DEUX JOURNÉES EN ENFER
Plus qu'un buddy-movie, 48 Heures est avant tout un long-métrage de Walter Hill, et ça se voit. Le cinéaste, disciple de Sam Peckinpah (avec qui il a débuté comme scénariste sur Guet-Apens), est réputé pour son cinéma brut, sans superflu, qui mélange les genres pour aboutir à des films aux allures de westerns urbains.
Avec ce style hybride qu'il a déjà décliné dans Driver ou Les Guerriers de la Nuit, le réalisateur convoque l'esthétique de l'Ouest américain du Gang des frères James dès l'introduction et illustre son amour pour le western en ouvrant le film sur un paysage désertique, un groupe de prisonniers qui montent une voie ferrée et l'évasion brutale des deux antagonistes, Albert Ganz (James Remar) et Billy Bear (Sonny Landham).
Avec cette énergie rudimentaire qui lui est propre, Hill joue la carte du pur film d'action dans un premier temps : alors que l'inspecteur Jack Cates (Nick Nolte) se lance à la poursuite des deux criminels planqués dans un hôtel de San Francisco, deux de ses collègues sont sauvagement abattus dans une fusillade. La violence, sèche et percutante, est filmée avec une certaine fascination par Hill, au ralenti, pour encore mieux capturer l'impact des balles et le sang au milieu des tirs.
Sonny Landham, second couteau toujours bien affûté
Après cette explosion de violence, 48 Heures enchaîne les poncifs du film policier des années 70, avec sa ville décadente, ses méchants flingueurs, ses flics réacs' et son commissaire noir qui gueule à tout-va, le tout au rythme des percussions délirantes de James Horner (qui s'entraînait pour la musique de Commando).

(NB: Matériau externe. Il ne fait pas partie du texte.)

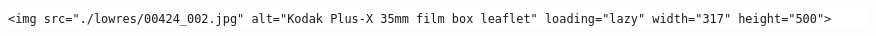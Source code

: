 	<img src="./lowres/00424_002.jpg" alt="Kodak Plus-X 35mm film box leaflet" loading="lazy" width="317" height="500">
</a>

La mise en scène du réalisateur frappe par son efficacité et sa fausse sophistication, comme dans ce plan-séquence de plusieurs minutes dans le poste de police qui sort de nulle part (et qui peut même er inaperçu), où la caméra suit les actions et les conversations de Jack dans un simple panoramique horizontal. Mais elle frappe surtout par sa nervosité, merveilleusement personnifiée par Nick Nolte et sa gueule burinée.
La photographie de Ric Waite donne à la ville un aspect poisseux et terne qui s'accorde totalement avec l'ambiance de western urbain du film où Jack, en John Wayne des temps modernes qui déteste la paperasse, picole pendant le service, voit San Francisco comme son fief et traque le prisonnier évadé et son complice indien au nom de la loi. Sauf que Hill rajoute aussi ce petit quelque chose qui va tout changer : l'humour.
Nick Nolte ne sourit jamais, mais fait très bien le ménage
Pour accomplir sa mission, Jack n'a pas d'autre choix que de s'associer à Reggie Hammond (Eddie Murphy), ancien complice des deux tueurs sur un braquage dont le butin est toujours dans la nature, et le libère pendant 48 heures pour qu'il l'aide à les retrouver. Du moment où Cates rentre dans la prison et entend Hammond chanter Roxanne de Police à tue-tête depuis sa cellule, l'élément comique s'insinue dans le film et la machine se lance. Cates déteste immédiatement ce type et la tension entre eux ne fait que croître à partir de là.
Dès lors, Walter Hill livre un polar nerveux et violent dégraissé au possible, où le tandem se chambre à tout-va, flingue des types sans état d'âme et enchaîne les courses-poursuites dans toute la ville en causant pertes et fracas.
"We ain't partners. We ain't brothers. And we ain't friends."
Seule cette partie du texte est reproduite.